Number of universities that belong to the three types described in Tables 2 and 3.
Country | Physical sciences and engineering | Biomedical and health sciences | ||||
---|---|---|---|---|---|---|
Type A | Type B | Type C | Type A | Type B | Type C | |
Australia | 4 | 12 | 0 | 7 | 9 | 0 |
Belgium | 2 | 1 | 0 | 3 | 4 | 0 |
Brazil | 1 | 0 | 0 | 0 | 0 | 1 |
Canada | 7 | 0 | 2 | 6 | 5 | 0 |
China | 23 | 50 | 1 | 9 | 21 | 0 |
Denmark | 0 | 4 | 0 | 3 | 0 | 0 |
Finland | 0 | 2 | 0 | 1 | 1 | 0 |
France | 9 | 2 | 2 | 7 | 6 | 1 |
Germany | 14 | 9 | 2 | 20 | 3 | 2 |
Greece | 0 | 1 | 0 | 1 | 0 | 0 |
India | 0 | 0 | 2 | 0 | 0 | 0 |
Iran | 1 | 2 | 1 | 0 | 0 | 1 |
Ireland | 1 | 0 | 0 | 0 | 3 | 0 |
Israel | 0 | 3 | 1 | 3 | 1 | 0 |
Italy | 7 | 0 | 0 | 5 | 10 | 0 |
Japan | 2 | 0 | 6 | 4 | 0 | 1 |
Malaysia | 0 | 0 | 1 | 0 | 0 | 0 |
Netherlands | 3 | 4 | 0 | 2 | 7 | 0 |
New Zealand | 0 | 0 | 1 | 2 | 0 | 0 |
Norway | 0 | 1 | 0 | 2 | 1 | 0 |
Poland | 0 | 0 | 1 | 0 | 0 | 1 |
Portugal | 3 | 0 | 0 | 1 | 0 | 1 |
Singapore | 0 | 2 | 0 | 1 | 0 | 0 |
South Korea | 3 | 4 | 4 | 3 | 1 | 0 |
Spain | 3 | 1 | 2 | 5 | 2 | 0 |
Sweden | 5 | 1 | 0 | 2 | 3 | 0 |
Switzerland | 1 | 4 | 0 | 1 | 6 | 0 |
Taiwan | 0 | 0 | 2 | 2 | 1 | 0 |
United Kingdom | 7 | 15 | 1 | 8 | 19 | 0 |
United States | 17 | 48 | 3 | 36 | 61 | 4 |
Taking as reference the citation distributions and double rank plots in countries and journals (Rodríguez-Navarro, 2024; also Figures 3 and 4), Type C universities can be explained by a large influence of a lower tail, which contains many more papers that in the reference global distribution. In contrast, Type B universities, in which the Ptop 1%/Ptop 10% ratio is lower—in some cases much lower—than the Ptop 10%/P ratio, show a pattern similar to that of journals with a very high impact factor (Rodríguez-Navarro, 2024). To further investigate Type B universities, I studied the publications of four US universities: Harvard, Stanford, Yale, and the Massachusetts Institute of Technology, in the topic of immunity (as in Figure 1, incorporating these universities into the search). The Ptop 10%/P and Ptop 1%/Ptop 10% ratios corresponding to the retrieved papers were 0.27 and 0.16, respectively, as expected for Type B universities. Figure 6 shows the comparisons of the double rank plot of these publications with the power laws defined by P and Ptop 10%, and Ptop 1% and Ptop 10%. The results displayed in Figure 6 demonstrate that when calculated from P and Ptop 10% (using only the less-cited 90% of the papers), the 10% most cited papers have lower ranks than the real ranks. In other words, the estimated research success is higher than it is really. In contrast, when the calculation is preformed with Ptop 1% and Ptop 10%, the prediction of the extreme of the upper tail is almost correct.

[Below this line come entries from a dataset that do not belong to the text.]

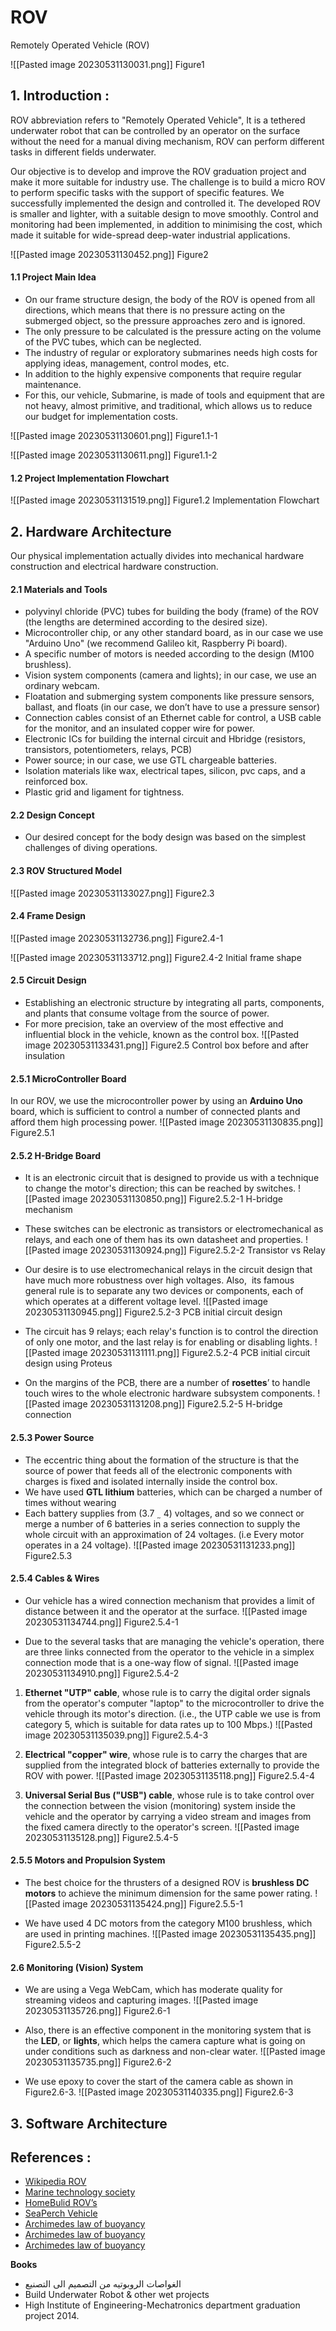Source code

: # ROV
Remotely Operated Vehicle (ROV)

![[Pasted image 20230531130031.png]]
Figure1

## 1. Introduction :

ROV abbreviation refers to "Remotely Operated Vehicle", It is a tethered underwater robot that can be controlled by an operator on the surface without the need for a manual diving mechanism, ROV can perform different tasks in different fields underwater.

Our objective is to develop and improve the ROV graduation project and make it more suitable for industry use. The challenge is to build a micro ROV to perform specific tasks with the support of specific features. We successfully implemented the design and controlled it. The developed ROV is smaller and lighter, with a suitable design to move smoothly. Control and monitoring had been implemented, in addition to minimising the cost, which made it suitable for wide-spread deep-water industrial applications.

![[Pasted image 20230531130452.png]]
Figure2

#### 1.1 Project Main Idea

- On our frame structure design, the body of the ROV is opened from all directions, which means that there is no pressure acting on the submerged object, so the pressure approaches zero and is ignored.
- The only pressure to be calculated is the pressure acting on the volume of the PVC tubes, which can be neglected.
- The industry of regular or exploratory submarines needs high costs for applying ideas, management, control modes, etc.
- In addition to the highly expensive components that require regular maintenance.
- For this, our vehicle, Submarine, is made of tools and equipment that are not heavy, almost primitive, and traditional, which allows us to reduce our budget for implementation costs.

![[Pasted image 20230531130601.png]]
Figure1.1-1

![[Pasted image 20230531130611.png]]
Figure1.1-2

#### 1.2 Project Implementation Flowchart

![[Pasted image 20230531131519.png]]
Figure1.2 Implementation Flowchart

## 2. Hardware Architecture

Our physical implementation actually divides into mechanical hardware construction and electrical hardware construction.

#### 2.1 Materials and Tools

- polyvinyl chloride (PVC) tubes for building the body (frame) of the ROV (the lengths are determined according to the desired size).
- Microcontroller chip, or any other standard board, as in our case we use "Arduino Uno" (we recommend Galileo kit, Raspberry Pi board).
- A specific number of motors is needed according to the design (M100 brushless).
- Vision system components (camera and lights); in our case, we use an ordinary webcam.
- Floatation and submerging system components like pressure sensors, ballast, and floats (in our case, we don’t have to use a pressure sensor)
- Connection cables consist of an Ethernet cable for control, a USB cable for the monitor, and an insulated copper wire for power.
- Electronic ICs for building the internal circuit and Hbridge (resistors, transistors, potentiometers, relays, PCB)
- Power source; in our case, we use GTL chargeable batteries.
- Isolation materials like wax, electrical tapes, silicon, pvc caps, and a reinforced box.
- Plastic grid and ligament for tightness.

#### 2.2 Design Concept

- Our desired concept for the body design was based on the simplest challenges of diving operations.

#### 2.3 ROV Structured Model

![[Pasted image 20230531133027.png]]
Figure2.3

#### 2.4 Frame Design

![[Pasted image 20230531132736.png]]
Figure2.4-1

![[Pasted image 20230531133712.png]]
Figure2.4-2 Initial frame shape

#### 2.5 Circuit Design

- Establishing an electronic structure by integrating all parts, components, and plants that consume voltage from the source of power.
- For more precision, take an overview of the most effective and influential block in the vehicle, known as the control box.
![[Pasted image 20230531133431.png]]
Figure2.5 Control box before and after insulation

#### 2.5.1 MicroController Board

In our ROV, we use the microcontroller power by using an **Arduino Uno** board, which is sufficient to control a number of connected plants and afford them high processing power.
![[Pasted image 20230531130835.png]]
Figure2.5.1 

#### 2.5.2 H-Bridge Board

- It is an electronic circuit that is designed to provide us with a technique to change the motor's direction; this can be reached by switches.
![[Pasted image 20230531130850.png]]
Figure2.5.2-1 H-bridge mechanism

- These switches can be electronic as transistors or electromechanical as relays, and each one of them has its own datasheet and properties.
![[Pasted image 20230531130924.png]]
Figure2.5.2-2 Transistor vs Relay

- Our desire is to use electromechanical relays in the circuit design that have much more robustness over high voltages. Also,  its famous general rule is to separate any two devices or components, each of which operates at a different voltage level.
![[Pasted image 20230531130945.png]]
Figure2.5.2-3 PCB initial circuit design

- The circuit has 9 relays; each relay's function is to control the direction of only one motor, and the last relay is for enabling or disabling lights.
![[Pasted image 20230531131111.png]]
Figure2.5.2-4 PCB initial circuit design using Proteus

- On the margins of the PCB, there are a number of **rosettes**’ to handle touch wires to the whole electronic hardware subsystem components.
![[Pasted image 20230531131208.png]]
Figure2.5.2-5 H-bridge connection

#### 2.5.3 Power Source

- The eccentric thing about the formation of the structure is that the source of power that feeds all of the electronic components with charges is fixed and isolated internally inside the control box.
- We have used **GTL lithium** batteries, which can be charged a number of times without wearing
- Each battery supplies from (3.7 ˷ 4) voltages, and so we connect or merge a number of 6 batteries in a series connection to supply the whole circuit with an approximation of 24 voltages. (i.e Every motor operates in a 24 voltage).
![[Pasted image 20230531131233.png]]
Figure2.5.3

#### 2.5.4 Cables & Wires

- Our vehicle has a wired connection mechanism that provides a limit of distance between it and the operator at the surface.
![[Pasted image 20230531134744.png]]
Figure2.5.4-1

- Due to the several tasks that are managing the vehicle's operation, there are three links connected from the operator to the vehicle in a simplex connection mode that is a one-way flow of signal.
![[Pasted image 20230531134910.png]]
Figure2.5.4-2

1. **Ethernet "UTP" cable**, whose rule is to carry the digital order signals from the operator's computer "laptop" to the microcontroller to drive the vehicle through its motor's direction. (i.e., the UTP cable we use is from category 5, which is suitable for data rates up to 100 Mbps.)
![[Pasted image 20230531135039.png]]
Figure2.5.4-3

2. **Electrical "copper" wire**, whose rule is to carry the charges that are supplied from the integrated block of batteries externally to provide the ROV with power.
![[Pasted image 20230531135118.png]]
Figure2.5.4-4

3.  **Universal Serial Bus ("USB") cable**, whose rule is to take control over the connection between the vision (monitoring) system inside the vehicle and the operator by carrying a video stream and images from the fixed camera directly to the operator's screen.
![[Pasted image 20230531135128.png]]
Figure2.5.4-5

#### 2.5.5 Motors and Propulsion System

- The best choice for the thrusters of a designed ROV is **brushless DC motors** to achieve the minimum dimension for the same power rating.
![[Pasted image 20230531135424.png]]
Figure2.5.5-1

- We have used 4 DC motors from the category M100 brushless, which are used in printing machines.
![[Pasted image 20230531135435.png]]
Figure2.5.5-2

#### 2.6 Monitoring (Vision) System

- We are using a Vega WebCam, which has moderate quality for streaming videos and capturing images.
![[Pasted image 20230531135726.png]]
Figure2.6-1

- Also, there is an effective component in the monitoring system that is the **LED**, or **lights**, which helps the camera capture what is going on under conditions such as darkness and non-clear water.
![[Pasted image 20230531135735.png]]
Figure2.6-2

- We use epoxy to cover the start of the camera cable as shown in Figure2.6-3.
![[Pasted image 20230531140335.png]]
Figure2.6-3


## 3. Software Architecture




## References :

- [Wikipedia ROV](https://en.wikipedia.org/wiki/Remotely_operated_underwater_vehicle)
- [Marine technology society](http://www.rov.org/industry_manufacturers.cfm)
- [HomeBulid ROV’s](http://www.homebuiltrovs.com/firstdesign.html)
- [SeaPerch Vehicle](https://www.youtube.com/watch?v=t4FOMOiRISE)
- [Archimedes law of buoyancy](https://www.youtube.com/watch?v=B-F2YXKq4Yc)
- [Archimedes law of buoyancy](http://amrita.olabs.edu.in/?sub=1&brch=1&sim=72&cnt=1)
- [Archimedes law of buoyancy](http://hyperphysics.phy-astr.gsu.edu/hbase/pbuoy.html)

**Books**
- الغواصات الروبوتيه من التصميم الى التصنيع
- Build Underwater Robot & other wet projects
- High Institute of Engineering-Mechatronics department graduation project 2014.
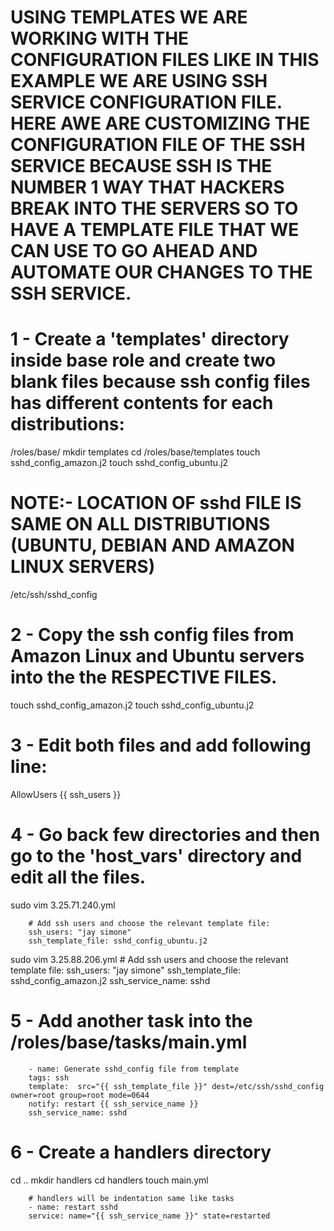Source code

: # USING TEMPLATES WE ARE WORKING WITH THE CONFIGURATION FILES LIKE IN THIS EXAMPLE WE ARE USING SSH SERVICE CONFIGURATION FILE. HERE AWE ARE CUSTOMIZING THE CONFIGURATION FILE OF THE SSH SERVICE BECAUSE SSH IS THE NUMBER 1 WAY THAT HACKERS BREAK INTO THE SERVERS SO TO HAVE A TEMPLATE FILE THAT WE CAN USE TO GO AHEAD AND AUTOMATE OUR CHANGES TO THE SSH SERVICE.

# 1 - Create a 'templates' directory inside base role and create two blank files because ssh config files has different contents for each distributions:

/roles/base/
mkdir templates
cd /roles/base/templates
touch sshd_config_amazon.j2 
touch sshd_config_ubuntu.j2


# NOTE:- LOCATION OF sshd FILE IS SAME ON ALL DISTRIBUTIONS (UBUNTU, DEBIAN AND AMAZON LINUX SERVERS)
/etc/ssh/sshd_config


# 2 - Copy the ssh config files from Amazon Linux and Ubuntu servers into the the RESPECTIVE FILES.
touch sshd_config_amazon.j2 
touch sshd_config_ubuntu.j2



# 3 - Edit both files and add following line:
AllowUsers {{ ssh_users }}


# 4 - Go back few directories and then go to the 'host_vars' directory  and edit all the files.
sudo vim 3.25.71.240.yml

        # Add ssh users and choose the relevant template file:
        ssh_users: "jay simone"
        ssh_template_file: sshd_config_ubuntu.j2

sudo vim 3.25.88.206.yml
        # Add ssh users and choose the relevant template file:
        ssh_users: "jay simone"
        ssh_template_file: sshd_config_amazon.j2
        ssh_service_name: sshd


# 5 - Add another task into the /roles/base/tasks/main.yml

        - name: Generate sshd_config file from template
        tags: ssh
        template:  src="{{ ssh_template_file }}" dest=/etc/ssh/sshd_config owner=root group=root mode=0644
        notify: restart {{ ssh_service_name }}
        ssh_service_name: sshd

# 6 - Create a handlers directory 
cd ..
mkdir handlers
cd handlers
touch main.yml

        # handlers will be indentation same like tasks
        - name: restart sshd
        service: name="{{ ssh_service_name }}" state=restarted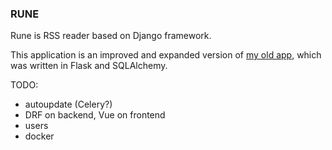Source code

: ### RUNE 
Rune is RSS reader based on Django framework.

This application is an improved and expanded version of [my old app](https://github.com/qmka/breakfast-tales), 
which was written in Flask and SQLAlchemy.

TODO:
- autoupdate (Celery?)
- DRF on backend, Vue on frontend
- users
- docker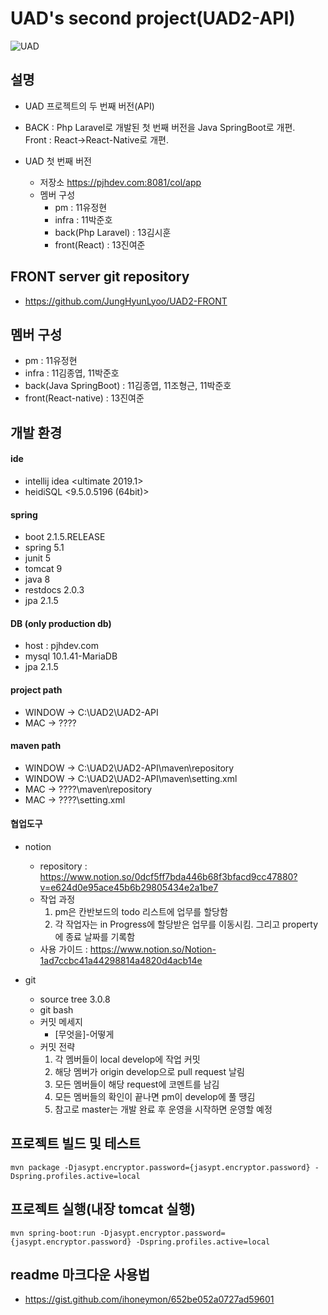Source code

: UAD's second project(UAD2-API)
====
![UAD](https://user-images.githubusercontent.com/47667821/64473706-fb272880-d1a4-11e9-88a8-9fbfbb133038.png)

설명
----
- UAD 프로젝트의 두 번째 버전(API)
 
- BACK : Php Laravel로 개발된 첫 번째 버전을 Java SpringBoot로 개편. 
<br>Front : React->React-Native로 개편.
    
- UAD 첫 번째 버전    
    - 저장소
        https://pjhdev.com:8081/col/app
    - 멤버 구성 
        - pm : 11유정현
        - infra : 11박준호 
        - back(Php Laravel) : 13김시훈
        - front(React) : 13진여준

FRONT server git repository
----
- https://github.com/JungHyunLyoo/UAD2-FRONT


멤버 구성
----
- pm : 11유정현
- infra : 11김종엽, 11박준호 
- back(Java SpringBoot) : 11김종엽, 11조형근, 11박준호
- front(React-native) : 13진여준

개발 환경
----
#### ide
- intellij idea <ultimate 2019.1>
- heidiSQL <9.5.0.5196 (64bit)>
#### spring
- boot 2.1.5.RELEASE
- spring 5.1
- junit 5
- tomcat 9
- java 8
- restdocs 2.0.3
- jpa 2.1.5
#### DB (only production db)
- host : pjhdev.com
- mysql 10.1.41-MariaDB
- jpa 2.1.5
#### project path
- WINDOW -> C:\UAD2\UAD2-API
- MAC -> ????
#### maven path
- WINDOW -> C:\UAD2\UAD2-API\maven\repository
- WINDOW -> C:\UAD2\UAD2-API\maven\setting.xml
- MAC -> ????\maven\repository
- MAC -> ????\setting.xml
#### 협업도구
- notion
    - repository : https://www.notion.so/0dcf5ff7bda446b68f3bfacd9cc47880?v=e624d0e95ace45b6b29805434e2a1be7
    - 작업 과정
        1. pm은 칸반보드의 todo 리스트에 업무를 할당함
        2. 각 작업자는 in Progress에 할당받은 업무를 이동시킴. 그리고 property에 종료 날짜를 기록함
    - 사용 가이드 : https://www.notion.so/Notion-1ad7ccbc41a44298814a4820d4acb14e
    
- git
    - source tree 3.0.8
    - git bash
    - 커밋 메세지
        - [무엇을]-어떻게
    - 커밋 전략
        1. 각 멤버들이 local develop에 작업 커밋
        2. 해당 멤버가 origin develop으로 pull request 날림
        3. 모든 멤버들이 해당 request에 코멘트를 남김
        4. 모든 멤버들의 확인이 끝나면 pm이 develop에 풀 땡김
        5. 참고로 master는 개발 완료 후 운영을 시작하면 운영할 예정
                    
프로젝트 빌드 및 테스트
----
    mvn package -Djasypt.encryptor.password={jasypt.encryptor.password} -Dspring.profiles.active=local
                    
프로젝트 실행(내장 tomcat 실행)
----
    mvn spring-boot:run -Djasypt.encryptor.password={jasypt.encryptor.password} -Dspring.profiles.active=local
 
readme 마크다운 사용법
----
- https://gist.github.com/ihoneymon/652be052a0727ad59601
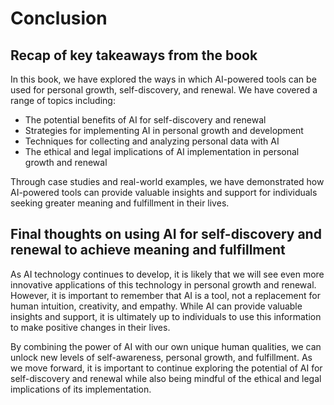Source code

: # Conclusion

Recap of key takeaways from the book
------------------------------------

In this book, we have explored the ways in which AI-powered tools can be used for personal growth, self-discovery, and renewal. We have covered a range of topics including:

* The potential benefits of AI for self-discovery and renewal
* Strategies for implementing AI in personal growth and development
* Techniques for collecting and analyzing personal data with AI
* The ethical and legal implications of AI implementation in personal growth and renewal

Through case studies and real-world examples, we have demonstrated how AI-powered tools can provide valuable insights and support for individuals seeking greater meaning and fulfillment in their lives.

Final thoughts on using AI for self-discovery and renewal to achieve meaning and fulfillment
--------------------------------------------------------------------------------------------

As AI technology continues to develop, it is likely that we will see even more innovative applications of this technology in personal growth and renewal. However, it is important to remember that AI is a tool, not a replacement for human intuition, creativity, and empathy. While AI can provide valuable insights and support, it is ultimately up to individuals to use this information to make positive changes in their lives.

By combining the power of AI with our own unique human qualities, we can unlock new levels of self-awareness, personal growth, and fulfillment. As we move forward, it is important to continue exploring the potential of AI for self-discovery and renewal while also being mindful of the ethical and legal implications of its implementation.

Local versus global ranks of US domestic papers published by the universities of Harvard, Stanford, Yale, and Massachusetts Institute of Technology in immunology. Comparison of the actual ranks of the papers of these universities with the ranks calculated for the power laws defined by P and Ptop 10% (left panel), and Ptop 10% and Ptop1% (right panel).
Research not only pushes the boundaries of our knowledge; in current times, it is also a factor that, together with capital and labor, participates in the economic growth of countries (Godin, 2004). Consistent with this fact, developed countries make large investments in research, a significant proportion of which are public investments. Although a certain proportion of the product of this research is technical innovation, which is tangible and measurable in economic terms, a large proportion of its product is knowledge progress, which is intangible and cannot be easily measured. However, a correct research policy must be based on reliable research assessments, and the challenge is to identify the procedure for doing so. This study and a previous one (Rodríguez-Navarro, 2024) show that many current research assessments are not reliable, producing evaluations that do not reflect the scientific level of countries and institutions.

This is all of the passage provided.